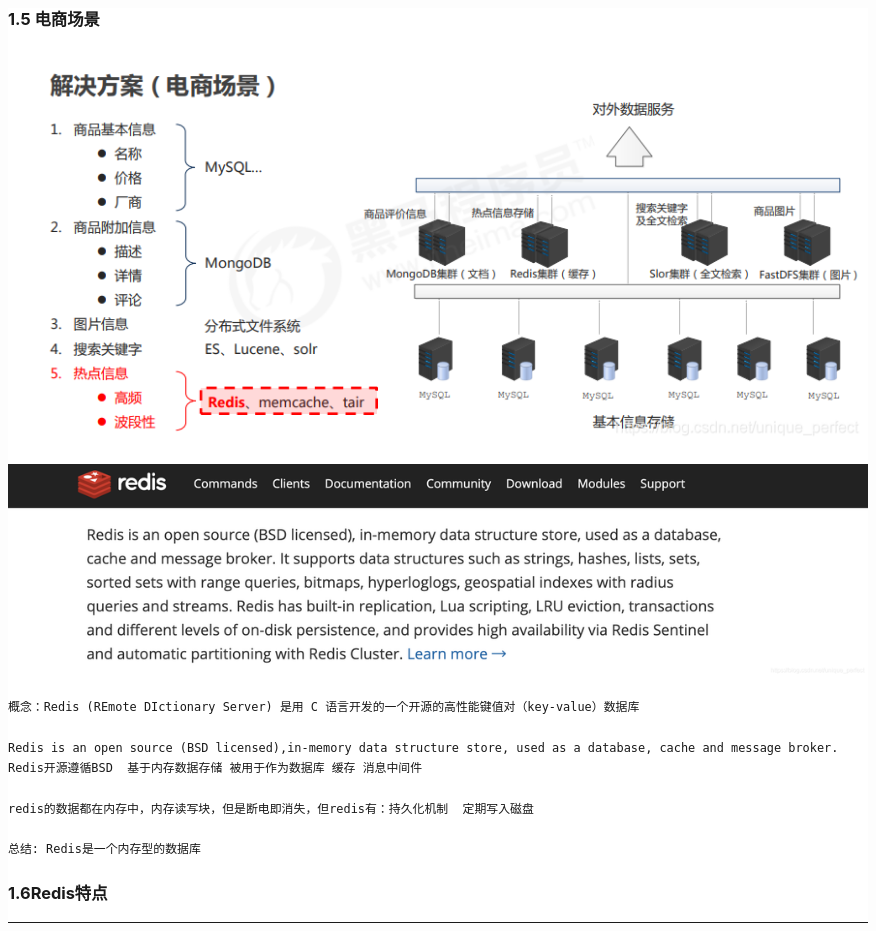 ### 1.5 电商场景 

 ![在这里插入图片描述](redis.assets/20200807021038179.png) 

 ![在这里插入图片描述](redis.assets/20201022134608181.png) 

```markdown
概念：Redis (REmote DIctionary Server) 是用 C 语言开发的一个开源的高性能键值对（key-value）数据库

Redis is an open source (BSD licensed),in-memory data structure store, used as a database, cache and message broker.
Redis开源遵循BSD  基于内存数据存储 被用于作为数据库 缓存 消息中间件

redis的数据都在内存中，内存读写块，但是断电即消失，但redis有：持久化机制  定期写入磁盘

总结: Redis是一个内存型的数据库
```

### 1.6Redis特点

------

# # #

**What you have to do**: Find and copy each line above holding "在这里插入图片描述".

**Reply**:
 ![在这里插入图片描述](redis.assets/20200807021038179.png) 
 ![在这里插入图片描述](redis.assets/20201022134608181.png) 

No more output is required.